**Pictures paired with source code**.
====================

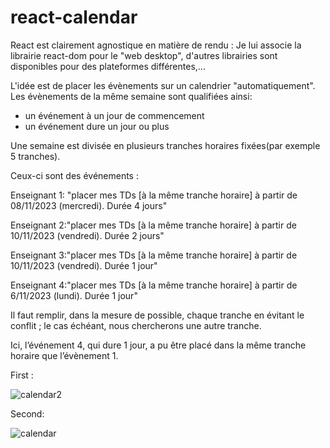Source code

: # react-calendar
React est clairement agnostique en matière de rendu : Je lui associe la librairie react-dom pour le "web desktop", d'autres librairies sont disponibles pour des plateformes différentes,...

L'idée est de placer les évènements sur un calendrier "automatiquement". Les évènements de la même semaine sont qualifiées ainsi:
- un événement à un jour de commencement
- un événement dure un jour ou plus 

Une semaine est divisée en plusieurs tranches horaires fixées(par exemple 5 tranches).

Ceux-ci sont des événements :

Enseignant 1: "placer mes TDs [à la même tranche horaire] à partir de 08/11/2023 (mercredi). Durée 4 jours" 

Enseignant 2:"placer mes TDs [à la même tranche horaire] à partir de 10/11/2023 (vendredi). Durée 2 jours"

Enseignant 3:"placer mes TDs [à la même tranche horaire] à partir de 10/11/2023 (vendredi). Durée 1 jour"

Enseignant 4:"placer mes TDs [à la même tranche horaire] à partir de 6/11/2023 (lundi). Durée 1 jour"

Il faut remplir, dans la mesure de possible, chaque tranche en évitant le conflit ; le cas échéant, nous chercherons une autre tranche.

Ici, l’événement 4, qui dure 1 jour, a pu être placé dans la même tranche horaire que l’évènement 1.


First :

![calendar2](https://github.com/aabda2000/react-calendar/assets/38082725/3398acbf-7422-4f74-ab2e-2b6b76631b9c)

Second:

![calendar](https://github.com/aabda2000/react-calendar/assets/38082725/571118f4-37d3-4ed5-8717-dfae52f784a4)
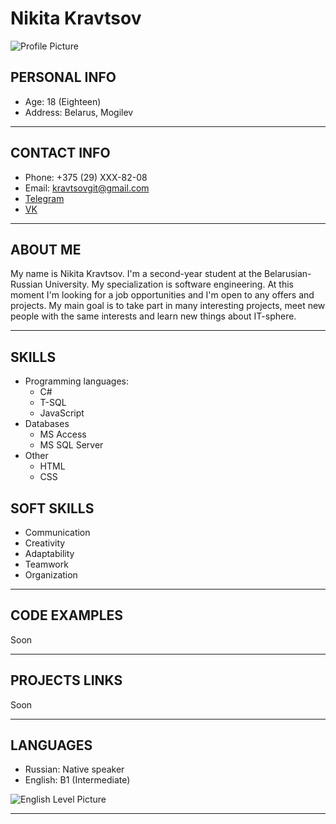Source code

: # Nikita Kravtsov

![Profile Picture](https://i.imgur.com/sHAwhNP.jpg)

## PERSONAL INFO

* Age: 18 (Eighteen)
* Address: Belarus, Mogilev

***

## CONTACT INFO

* Phone: +375 (29) XXX-82-08
* Email: <kravtsovgit@gmail.com>
* [Telegram](https://t.me/nikanorsky "link")
* [VK](https://vk.com/nikanorsky "link")

***

## ABOUT ME

My name is Nikita Kravtsov. I'm a second-year student at the Belarusian-Russian University. My specialization is software engineering. At this moment I'm looking for a job opportunities and I'm open to any offers and projects. My main goal is to take part in many interesting projects, meet new people with the same interests and learn new things about IT-sphere.

***

## SKILLS

* Programming languages:
  * C#
  * T-SQL
  * JavaScript
* Databases
  * MS Access
  * MS SQL Server
* Other
  * HTML
  * CSS

## SOFT SKILLS

* Communication
* Creativity
* Adaptability
* Teamwork
* Organization

***

## CODE EXAMPLES

Soon

***

## PROJECTS LINKS

Soon

***

## LANGUAGES

* Russian: Native speaker
* English: B1 (Intermediate)

![English Level Picture](https://i.imgur.com/sIZHPBT.png)

***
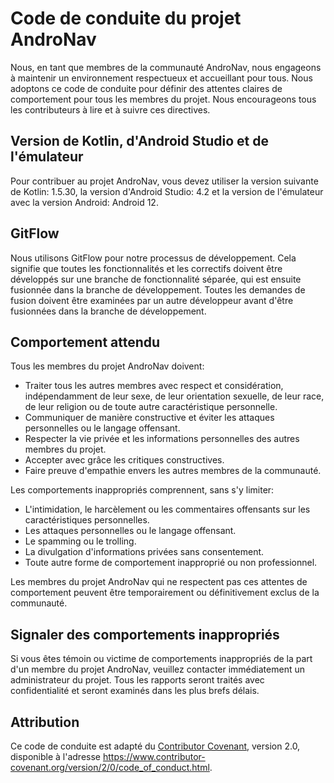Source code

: # Code de conduite du projet AndroNav

Nous, en tant que membres de la communauté AndroNav, nous engageons à maintenir un environnement respectueux et accueillant pour tous. Nous adoptons ce code de conduite pour définir des attentes claires de comportement pour tous les membres du projet. Nous encourageons tous les contributeurs à lire et à suivre ces directives.

## Version de Kotlin, d'Android Studio et de l'émulateur

Pour contribuer au projet AndroNav, vous devez utiliser la version suivante de Kotlin: 1.5.30, la version d'Android Studio: 4.2 et la version de l'émulateur avec la version Android: Android 12.

## GitFlow

Nous utilisons GitFlow pour notre processus de développement. Cela signifie que toutes les fonctionnalités et les correctifs doivent être développés sur une branche de fonctionnalité séparée, qui est ensuite fusionnée dans la branche de développement. Toutes les demandes de fusion doivent être examinées par un autre développeur avant d'être fusionnées dans la branche de développement.

## Comportement attendu

Tous les membres du projet AndroNav doivent:

- Traiter tous les autres membres avec respect et considération, indépendamment de leur sexe, de leur orientation sexuelle, de leur race, de leur religion ou de toute autre caractéristique personnelle.
- Communiquer de manière constructive et éviter les attaques personnelles ou le langage offensant.
- Respecter la vie privée et les informations personnelles des autres membres du projet.
- Accepter avec grâce les critiques constructives.
- Faire preuve d'empathie envers les autres membres de la communauté.

Les comportements inappropriés comprennent, sans s'y limiter:

- L'intimidation, le harcèlement ou les commentaires offensants sur les caractéristiques personnelles.
- Les attaques personnelles ou le langage offensant.
- Le spamming ou le trolling.
- La divulgation d'informations privées sans consentement.
- Toute autre forme de comportement inapproprié ou non professionnel.

Les membres du projet AndroNav qui ne respectent pas ces attentes de comportement peuvent être temporairement ou définitivement exclus de la communauté.

## Signaler des comportements inappropriés

Si vous êtes témoin ou victime de comportements inappropriés de la part d'un membre du projet AndroNav, veuillez contacter immédiatement un administrateur du projet. Tous les rapports seront traités avec confidentialité et seront examinés dans les plus brefs délais.

## Attribution

Ce code de conduite est adapté du [Contributor Covenant](https://www.contributor-covenant.org), version 2.0, disponible à l'adresse https://www.contributor-covenant.org/version/2/0/code_of_conduct.html.
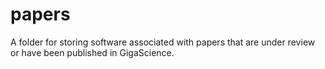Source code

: papers
======
A folder for storing software associated with papers that are under review or have been published in GigaScience.
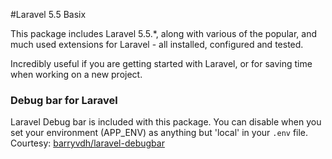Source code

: #Laravel 5.5 Basix

This package includes Laravel 5.5.*, along with various of the popular, and much used extensions for Laravel - all installed, configured and tested. 

Incredibly useful if you are getting started with Laravel, or for saving time when working on a new project.

### Debug bar for Laravel
Laravel Debug bar is included with this package. You can disable when you set your environment (APP_ENV) as anything but 'local' in your `.env` file. Courtesy: [barryvdh/laravel-debugbar](https://github.com/barryvdh/laravel-debugbar)

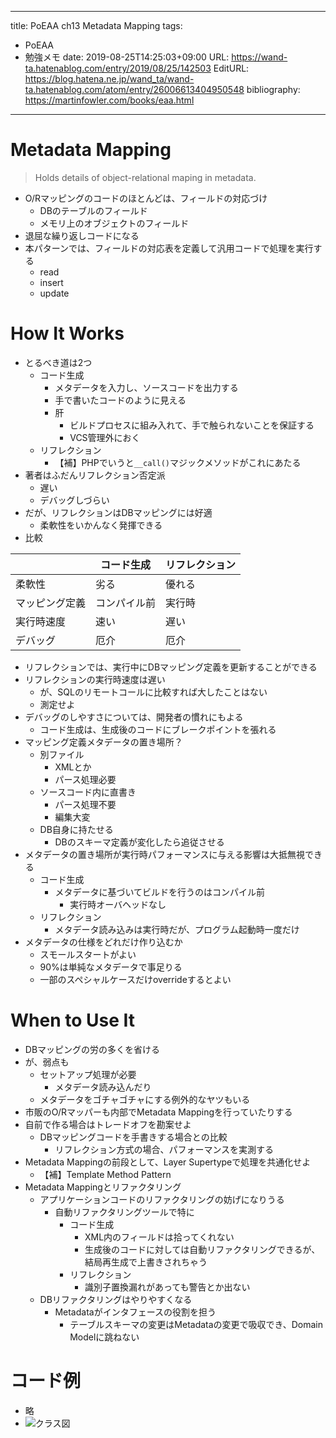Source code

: ---
title: PoEAA ch13 Metadata Mapping
tags:
- PoEAA
- 勉強メモ
date: 2019-08-25T14:25:03+09:00
URL: https://wand-ta.hatenablog.com/entry/2019/08/25/142503
EditURL: https://blog.hatena.ne.jp/wand_ta/wand-ta.hatenablog.com/atom/entry/26006613404950548
bibliography: https://martinfowler.com/books/eaa.html
-------------------------------------


# Metadata Mapping


> Holds details of object-relational maping in metadata.

- O/Rマッピングのコードのほとんどは、フィールドの対応づけ
    - DBのテーブルのフィールド
    - メモリ上のオブジェクトのフィールド
- 退屈な繰り返しコードになる
- 本パターンでは、フィールドの対応表を定義して汎用コードで処理を実行する
    - read
    - insert
    - update

# How It Works

- とるべき道は2つ
    - コード生成
        - メタデータを入力し、ソースコードを出力する
        - 手で書いたコードのように見える
        - 肝
            - ビルドプロセスに組み入れて、手で触られないことを保証する
            - VCS管理外におく
    - リフレクション
        - 【補】PHPでいうと`__call()`マジックメソッドがこれにあたる
- 著者はふだんリフレクション否定派
    - 遅い
    - デバッグしづらい
- だが、リフレクションはDBマッピングには好適
    - 柔軟性をいかんなく発揮できる
- 比較

|                | コード生成   | リフレクション |
|----------------|--------------|----------------|
| 柔軟性         | 劣る         | 優れる         |
| マッピング定義 | コンパイル前 | 実行時         |
| 実行時速度     | 速い         | 遅い           |
| デバッグ       | 厄介         | 厄介           |

- リフレクションでは、実行中にDBマッピング定義を更新することができる
- リフレクションの実行時速度は遅い
    - が、SQLのリモートコールに比較すれば大したことはない
    - 測定せよ
- デバッグのしやすさについては、開発者の慣れにもよる
    - コード生成は、生成後のコードにブレークポイントを張れる
- マッピング定義メタデータの置き場所？
    - 別ファイル
        - XMLとか
        - パース処理必要
    - ソースコード内に直書き
        - パース処理不要
        - 編集大変
    - DB自身に持たせる
        - DBのスキーマ定義が変化したら追従させる
- メタデータの置き場所が実行時パフォーマンスに与える影響は大抵無視できる
    - コード生成
        - メタデータに基づいてビルドを行うのはコンパイル前
            - 実行時オーバヘッドなし
    - リフレクション
        - メタデータ読み込みは実行時だが、プログラム起動時一度だけ
- メタデータの仕様をどれだけ作り込むか
    - スモールスタートがよい
    - 90%は単純なメタデータで事足りる
    - 一部のスペシャルケースだけoverrideするとよい


# When to Use It

- DBマッピングの労の多くを省ける
- が、弱点も
    - セットアップ処理が必要
        - メタデータ読み込んだり
    - メタデータをゴチャゴチャにする例外的なヤツもいる
- 市販のO/Rマッパーも内部でMetadata Mappingを行っていたりする
- 自前で作る場合はトレードオフを勘案せよ
    - DBマッピングコードを手書きする場合との比較
        - リフレクション方式の場合、パフォーマンスを実測する
- Metadata Mappingの前段として、Layer Supertypeで処理を共通化せよ
    - 【補】Template Method Pattern
- Metadata Mappingとリファクタリング
    - アプリケーションコードのリファクタリングの妨げになりうる
        - 自動リファクタリングツールで特に
            - コード生成
                - XML内のフィールドは拾ってくれない
                - 生成後のコードに対しては自動リファクタリングできるが、結局再生成で上書きされちゃう
            - リフレクション
                - 識別子置換漏れがあっても警告とか出ない
    - DBリファクタリングはやりやすくなる
        - Metadataがインタフェースの役割を担う
            - テーブルスキーマの変更はMetadataの変更で吸収でき、Domain Modelに跳ねない


# コード例

- 略
- ![クラス図](https://www.plantuml.com/plantuml/png/TP3F2i8m38VlUOemppjuBJ864q_gEyIrIg5_HfkTXkzkgzQYk5Fez_iIclIHAV1i3Oo6OiGzCPrecbI01N23ylKM9O0xV9jlpLlIRiY1m6V9bEbYr9ci4XWvQ7VBSFHcjYvr9lEe8--60hew_CDWgJs_awvQ6VaN2ZpaihO0r2tHjq6t7JRRfXWbBL7zIw-SJATw0000)
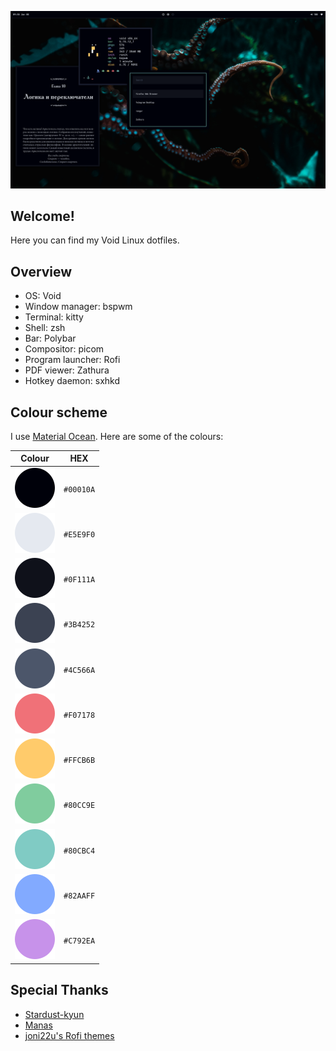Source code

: ![](/.github/screenshots/1.png)

## Welcome!
Here you can find my Void Linux dotfiles.

## Overview
- OS: Void
- Window manager: bspwm
- Terminal: kitty
- Shell: zsh
- Bar: Polybar
- Compositor: picom
- Program launcher: Rofi
- PDF viewer: Zathura
- Hotkey daemon: sxhkd

## Colour scheme
I use [Material Ocean](https://material-theme.site). Here are some of the colours:

| Colour                                 | HEX       |
|----------------------------------------|-----------|
| ![](/.github/color-palette/00010a.svg) | `#00010A` |
| ![](/.github/color-palette/e5e9f0.svg) | `#E5E9F0` |
| ![](/.github/color-palette/0f111a.svg) | `#0F111A` |
| ![](/.github/color-palette/3b4252.svg) | `#3B4252` |
| ![](/.github/color-palette/4c566a.svg) | `#4C566A` |
| ![](/.github/color-palette/f07178.svg) | `#F07178` |
| ![](/.github/color-palette/ffcb6b.svg) | `#FFCB6B` |
| ![](/.github/color-palette/80cc9e.svg) | `#80CC9E` |
| ![](/.github/color-palette/80cbc4.svg) | `#80CBC4` |
| ![](/.github/color-palette/82aaff.svg) | `#82AAFF` |
| ![](/.github/color-palette/c792ea.svg) | `#C792EA` |

## Special Thanks
- [Stardust-kyun](https://github.com/stardust-kyun/dotfiles)
- [Manas](https://github.com/manas140/dotfiles)
- [joni22u's Rofi themes](https://github.com/FrenzyExists/rofi-themes)
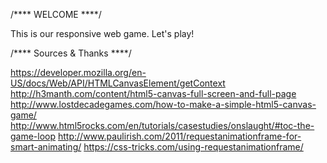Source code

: /**** WELCOME ****/

  This is our responsive web game. Let's play!


/**** Sources & Thanks ****/
 
  https://developer.mozilla.org/en-US/docs/Web/API/HTMLCanvasElement/getContext
  http://h3manth.com/content/html5-canvas-full-screen-and-full-page
  http://www.lostdecadegames.com/how-to-make-a-simple-html5-canvas-game/
  http://www.html5rocks.com/en/tutorials/casestudies/onslaught/#toc-the-game-loop
  http://www.paulirish.com/2011/requestanimationframe-for-smart-animating/
  https://css-tricks.com/using-requestanimationframe/
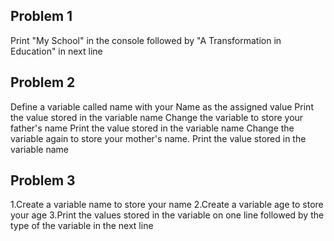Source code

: ## Problem 1  
Print "My School" in the console followed by "A Transformation in Education" in next line
## Problem 2 
Define a variable called name with your Name as the assigned value
Print the value stored in the variable name
Change the variable to store your father's name
Print the value stored in the variable name
Change the variable again to store your mother's name.
Print the value stored in the variable name
## Problem 3 
1.Create a variable name to store your name
2.Create a variable age to store your age
3.Print the values stored in the variable on one line followed by the type of the variable in the next line
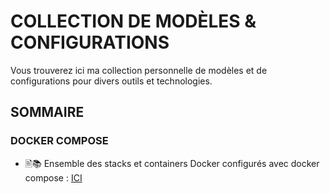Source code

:# COLLECTION DE MODÈLES & CONFIGURATIONS
Vous trouverez ici ma collection personnelle de modèles et de configurations pour divers outils et technologies.

## SOMMAIRE

### DOCKER COMPOSE
- 🖹📚 Ensemble des stacks et containers Docker configurés avec docker compose : [ICI](https://github.com/allfab/boilerplates/tree/main/docker-compose)
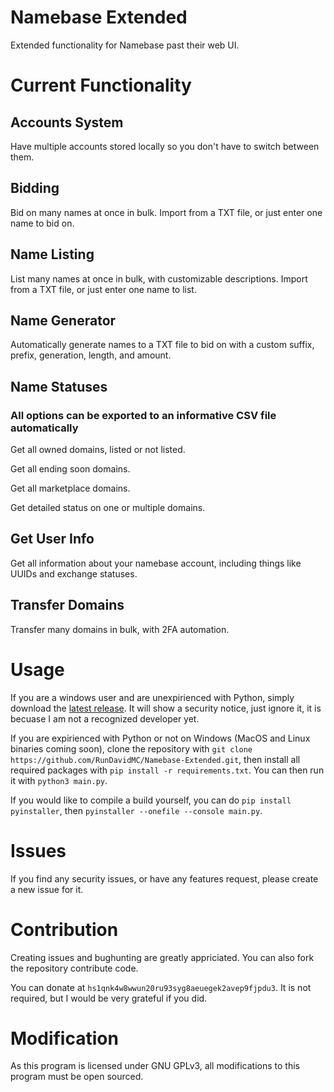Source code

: # Namebase Extended
 Extended functionality for Namebase past their web UI.

# Current Functionality

## Accounts System

Have multiple accounts stored locally so you don't have to switch between them.

## Bidding

Bid on many names at once in bulk.
Import from a TXT file, or just enter one name to bid on.

## Name Listing

List many names at once in bulk, with customizable descriptions.
Import from a TXT file, or just enter one name to list.

## Name Generator

Automatically generate names to a TXT file to bid on with a custom suffix, prefix, generation, length, and amount.

## Name Statuses

### All options can be exported to an informative CSV file automatically

Get all owned domains, listed or not listed.

Get all ending soon domains.

Get all marketplace domains.

Get detailed status on one or multiple domains.

## Get User Info

Get all information about your namebase account, including things like UUIDs and exchange statuses.

## Transfer Domains

Transfer many domains in bulk, with 2FA automation.

# Usage

If you are a windows user and are unexpirienced with Python, simply download the [latest release](https://github.com/RunDavidMC/Namebase-Extended/releases/latest).
It will show a security notice, just ignore it, it is becuase I am not a recognized developer yet.

If you are expirienced with Python or not on Windows (MacOS and Linux binaries coming soon), clone the repository with `git clone https://github.com/RunDavidMC/Namebase-Extended.git`, then install all required packages with `pip install -r requirements.txt`.
You can then run it with `python3 main.py`.

If you would like to compile a build yourself, you can do `pip install pyinstaller`, then `pyinstaller --onefile --console main.py`.

# Issues

If you find any security issues, or have any features request, please create a new issue for it.

# Contribution

Creating issues and bughunting are greatly appriciated.
You can also fork the repository contribute code.

You can donate at `hs1qnk4w8wwun20ru93syg8aeuegek2avep9fjpdu3`. It is not required, but I would be very grateful if you did.

# Modification

As this program is licensed under GNU GPLv3, all modifications to this program must be open sourced.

====================

**TASK**.
Copy exactly what appears in the entries, beginning with the first line and ending with the line that has "React est clairement", but not the pictures.

**RESULT**.
Source code

: # react-calendar
React est clairement agnostique en matière de rendu : Je lui associe la librairie react-dom pour le "web desktop", d'autres librairies sont disponibles pour des plateformes différentes,...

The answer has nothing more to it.